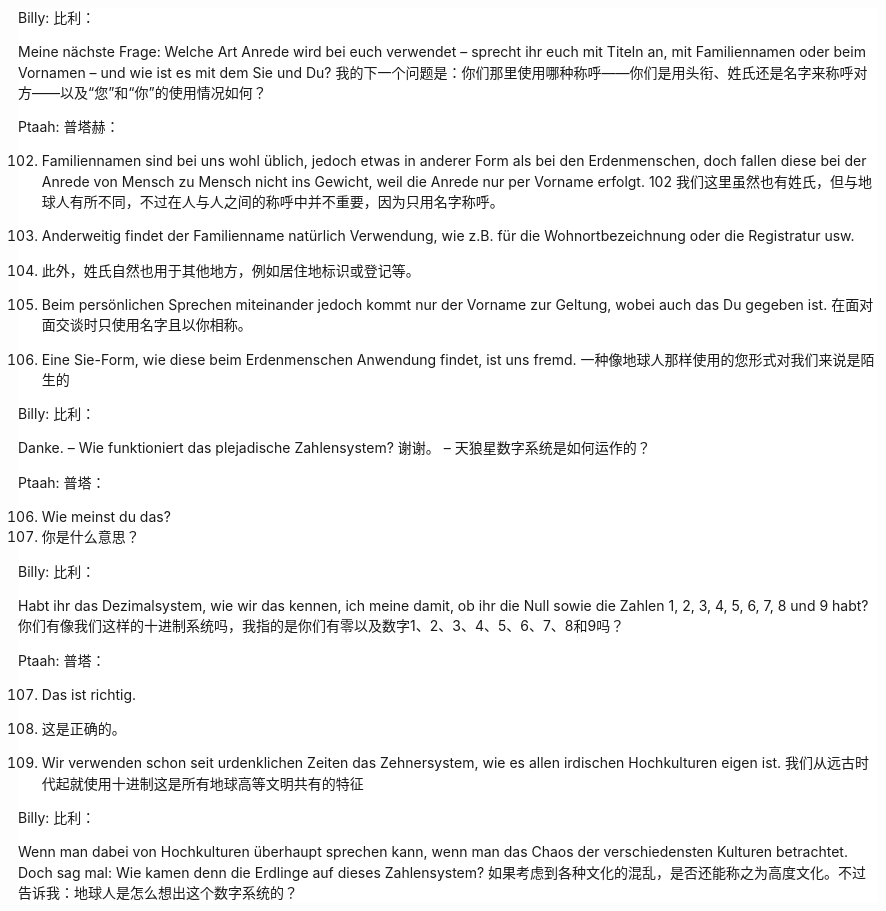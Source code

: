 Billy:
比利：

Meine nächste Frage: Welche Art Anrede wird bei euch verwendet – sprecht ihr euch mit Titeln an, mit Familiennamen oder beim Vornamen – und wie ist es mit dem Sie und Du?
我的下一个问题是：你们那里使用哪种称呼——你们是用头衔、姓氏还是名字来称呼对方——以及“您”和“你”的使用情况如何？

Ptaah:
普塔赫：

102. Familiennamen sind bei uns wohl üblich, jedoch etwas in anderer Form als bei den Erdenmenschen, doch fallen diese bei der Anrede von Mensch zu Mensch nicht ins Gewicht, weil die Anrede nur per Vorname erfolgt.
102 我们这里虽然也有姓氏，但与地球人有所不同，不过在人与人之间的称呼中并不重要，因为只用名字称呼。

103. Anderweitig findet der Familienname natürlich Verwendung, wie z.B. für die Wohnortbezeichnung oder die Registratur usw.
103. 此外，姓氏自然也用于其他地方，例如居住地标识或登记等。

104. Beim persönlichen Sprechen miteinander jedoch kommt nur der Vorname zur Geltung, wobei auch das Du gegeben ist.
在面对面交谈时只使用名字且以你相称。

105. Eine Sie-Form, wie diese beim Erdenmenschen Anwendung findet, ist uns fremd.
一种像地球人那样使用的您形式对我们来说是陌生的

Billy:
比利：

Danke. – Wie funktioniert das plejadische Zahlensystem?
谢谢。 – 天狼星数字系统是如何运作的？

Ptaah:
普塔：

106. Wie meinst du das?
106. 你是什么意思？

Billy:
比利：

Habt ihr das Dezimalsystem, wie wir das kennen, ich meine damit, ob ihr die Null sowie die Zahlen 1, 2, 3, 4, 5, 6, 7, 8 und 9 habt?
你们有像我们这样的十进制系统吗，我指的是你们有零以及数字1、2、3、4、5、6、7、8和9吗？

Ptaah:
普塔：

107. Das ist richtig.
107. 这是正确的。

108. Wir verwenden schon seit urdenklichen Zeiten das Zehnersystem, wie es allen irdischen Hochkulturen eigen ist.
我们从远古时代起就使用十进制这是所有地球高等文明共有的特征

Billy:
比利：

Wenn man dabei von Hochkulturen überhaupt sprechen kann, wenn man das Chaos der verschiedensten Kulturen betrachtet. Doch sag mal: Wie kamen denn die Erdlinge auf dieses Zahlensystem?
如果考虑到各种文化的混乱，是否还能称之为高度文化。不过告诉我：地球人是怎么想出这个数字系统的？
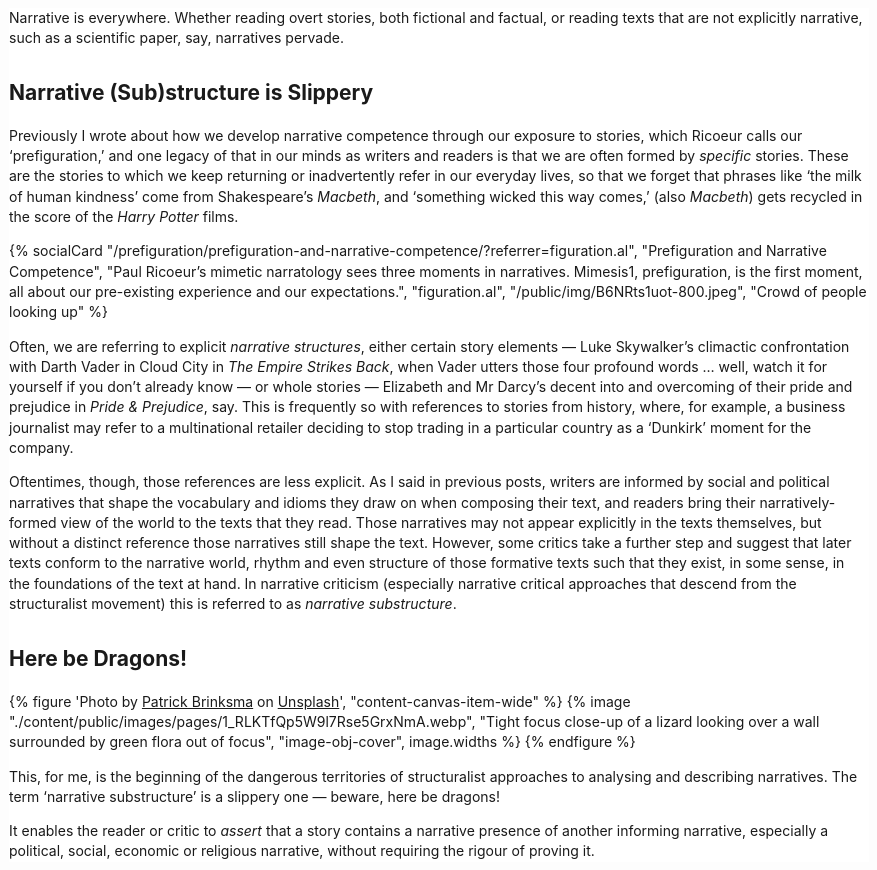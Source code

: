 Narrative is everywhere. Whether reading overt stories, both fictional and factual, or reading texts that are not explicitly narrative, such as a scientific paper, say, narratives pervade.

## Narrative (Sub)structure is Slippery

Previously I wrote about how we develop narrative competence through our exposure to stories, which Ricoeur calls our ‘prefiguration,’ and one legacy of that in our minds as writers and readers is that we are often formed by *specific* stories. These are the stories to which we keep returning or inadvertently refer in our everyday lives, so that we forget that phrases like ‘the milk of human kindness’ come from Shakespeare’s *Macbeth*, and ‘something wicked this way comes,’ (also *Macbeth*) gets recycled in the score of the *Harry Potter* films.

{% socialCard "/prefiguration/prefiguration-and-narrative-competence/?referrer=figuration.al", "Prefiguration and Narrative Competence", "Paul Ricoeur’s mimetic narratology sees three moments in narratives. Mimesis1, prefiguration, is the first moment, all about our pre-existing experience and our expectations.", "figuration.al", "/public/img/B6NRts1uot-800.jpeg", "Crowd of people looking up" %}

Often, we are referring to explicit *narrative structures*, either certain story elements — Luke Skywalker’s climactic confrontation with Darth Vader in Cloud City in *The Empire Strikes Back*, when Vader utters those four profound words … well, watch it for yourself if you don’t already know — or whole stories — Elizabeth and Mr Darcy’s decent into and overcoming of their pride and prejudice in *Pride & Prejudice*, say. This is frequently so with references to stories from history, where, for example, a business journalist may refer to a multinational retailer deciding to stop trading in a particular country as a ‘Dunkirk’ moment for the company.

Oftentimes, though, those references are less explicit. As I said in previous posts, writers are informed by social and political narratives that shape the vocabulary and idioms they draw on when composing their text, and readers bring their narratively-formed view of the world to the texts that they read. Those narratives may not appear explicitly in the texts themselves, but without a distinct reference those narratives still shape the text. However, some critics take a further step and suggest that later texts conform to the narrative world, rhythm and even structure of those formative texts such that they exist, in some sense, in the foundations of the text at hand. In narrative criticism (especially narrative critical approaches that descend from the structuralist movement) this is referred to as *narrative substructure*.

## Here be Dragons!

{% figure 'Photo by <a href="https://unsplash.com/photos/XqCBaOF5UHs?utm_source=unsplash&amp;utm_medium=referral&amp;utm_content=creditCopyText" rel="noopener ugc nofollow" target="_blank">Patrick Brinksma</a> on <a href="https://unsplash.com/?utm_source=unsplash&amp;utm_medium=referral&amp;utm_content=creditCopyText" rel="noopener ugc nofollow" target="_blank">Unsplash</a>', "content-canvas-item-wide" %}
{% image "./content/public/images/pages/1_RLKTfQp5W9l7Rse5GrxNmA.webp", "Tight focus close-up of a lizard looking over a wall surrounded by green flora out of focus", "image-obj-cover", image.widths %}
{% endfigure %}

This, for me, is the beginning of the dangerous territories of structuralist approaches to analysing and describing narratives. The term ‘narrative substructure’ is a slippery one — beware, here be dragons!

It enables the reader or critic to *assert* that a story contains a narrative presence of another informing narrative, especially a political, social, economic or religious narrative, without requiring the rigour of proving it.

+ + +

Where a record above holds a picture, drop the picture and print the rest exactly.

Source code

: Billy:
比利：

Meine nächste Frage: Welche Art Anrede wird bei euch verwendet – sprecht ihr euch mit Titeln an, mit Familiennamen oder beim Vornamen – und wie ist es mit dem Sie und Du?
我的下一个问题是：你们那里使用哪种称呼——你们是用头衔、姓氏还是名字来称呼对方——以及“您”和“你”的使用情况如何？

Ptaah:
普塔赫：

102. Familiennamen sind bei uns wohl üblich, jedoch etwas in anderer Form als bei den Erdenmenschen, doch fallen diese bei der Anrede von Mensch zu Mensch nicht ins Gewicht, weil die Anrede nur per Vorname erfolgt.
102 我们这里虽然也有姓氏，但与地球人有所不同，不过在人与人之间的称呼中并不重要，因为只用名字称呼。

103. Anderweitig findet der Familienname natürlich Verwendung, wie z.B. für die Wohnortbezeichnung oder die Registratur usw.
103. 此外，姓氏自然也用于其他地方，例如居住地标识或登记等。

104. Beim persönlichen Sprechen miteinander jedoch kommt nur der Vorname zur Geltung, wobei auch das Du gegeben ist.
在面对面交谈时只使用名字且以你相称。

105. Eine Sie-Form, wie diese beim Erdenmenschen Anwendung findet, ist uns fremd.
一种像地球人那样使用的您形式对我们来说是陌生的

Billy:
比利：

Danke. – Wie funktioniert das plejadische Zahlensystem?
谢谢。 – 天狼星数字系统是如何运作的？

Ptaah:
普塔：

106. Wie meinst du das?
106. 你是什么意思？

Billy:
比利：

Habt ihr das Dezimalsystem, wie wir das kennen, ich meine damit, ob ihr die Null sowie die Zahlen 1, 2, 3, 4, 5, 6, 7, 8 und 9 habt?
你们有像我们这样的十进制系统吗，我指的是你们有零以及数字1、2、3、4、5、6、7、8和9吗？

Ptaah:
普塔：

107. Das ist richtig.
107. 这是正确的。

108. Wir verwenden schon seit urdenklichen Zeiten das Zehnersystem, wie es allen irdischen Hochkulturen eigen ist.
我们从远古时代起就使用十进制这是所有地球高等文明共有的特征

Billy:
比利：

Wenn man dabei von Hochkulturen überhaupt sprechen kann, wenn man das Chaos der verschiedensten Kulturen betrachtet. Doch sag mal: Wie kamen denn die Erdlinge auf dieses Zahlensystem?
如果考虑到各种文化的混乱，是否还能称之为高度文化。不过告诉我：地球人是怎么想出这个数字系统的？
Source code

: Narrative is everywhere. Whether reading overt stories, both fictional and factual, or reading texts that are not explicitly narrative, such as a scientific paper, say, narratives pervade.

## Narrative (Sub)structure is Slippery

Previously I wrote about how we develop narrative competence through our exposure to stories, which Ricoeur calls our ‘prefiguration,’ and one legacy of that in our minds as writers and readers is that we are often formed by *specific* stories. These are the stories to which we keep returning or inadvertently refer in our everyday lives, so that we forget that phrases like ‘the milk of human kindness’ come from Shakespeare’s *Macbeth*, and ‘something wicked this way comes,’ (also *Macbeth*) gets recycled in the score of the *Harry Potter* films.

{% socialCard "/prefiguration/prefiguration-and-narrative-competence/?referrer=figuration.al", "Prefiguration and Narrative Competence", "Paul Ricoeur’s mimetic narratology sees three moments in narratives. Mimesis1, prefiguration, is the first moment, all about our pre-existing experience and our expectations.", "figuration.al", "/public/img/B6NRts1uot-800.jpeg", "Crowd of people looking up" %}

Often, we are referring to explicit *narrative structures*, either certain story elements — Luke Skywalker’s climactic confrontation with Darth Vader in Cloud City in *The Empire Strikes Back*, when Vader utters those four profound words … well, watch it for yourself if you don’t already know — or whole stories — Elizabeth and Mr Darcy’s decent into and overcoming of their pride and prejudice in *Pride & Prejudice*, say. This is frequently so with references to stories from history, where, for example, a business journalist may refer to a multinational retailer deciding to stop trading in a particular country as a ‘Dunkirk’ moment for the company.

Oftentimes, though, those references are less explicit. As I said in previous posts, writers are informed by social and political narratives that shape the vocabulary and idioms they draw on when composing their text, and readers bring their narratively-formed view of the world to the texts that they read. Those narratives may not appear explicitly in the texts themselves, but without a distinct reference those narratives still shape the text. However, some critics take a further step and suggest that later texts conform to the narrative world, rhythm and even structure of those formative texts such that they exist, in some sense, in the foundations of the text at hand. In narrative criticism (especially narrative critical approaches that descend from the structuralist movement) this is referred to as *narrative substructure*.

## Here be Dragons!

{% figure 'Photo by <a href="https://unsplash.com/photos/XqCBaOF5UHs?utm_source=unsplash&amp;utm_medium=referral&amp;utm_content=creditCopyText" rel="noopener ugc nofollow" target="_blank">Patrick Brinksma</a> on <a href="https://unsplash.com/?utm_source=unsplash&amp;utm_medium=referral&amp;utm_content=creditCopyText" rel="noopener ugc nofollow" target="_blank">Unsplash</a>', "content-canvas-item-wide" %}
{% image "./content/public/images/pages/1_RLKTfQp5W9l7Rse5GrxNmA.webp", "Tight focus close-up of a lizard looking over a wall surrounded by green flora out of focus", "image-obj-cover", image.widths %}
{% endfigure %}

This, for me, is the beginning of the dangerous territories of structuralist approaches to analysing and describing narratives. The term ‘narrative substructure’ is a slippery one — beware, here be dragons!

It enables the reader or critic to *assert* that a story contains a narrative presence of another informing narrative, especially a political, social, economic or religious narrative, without requiring the rigour of proving it.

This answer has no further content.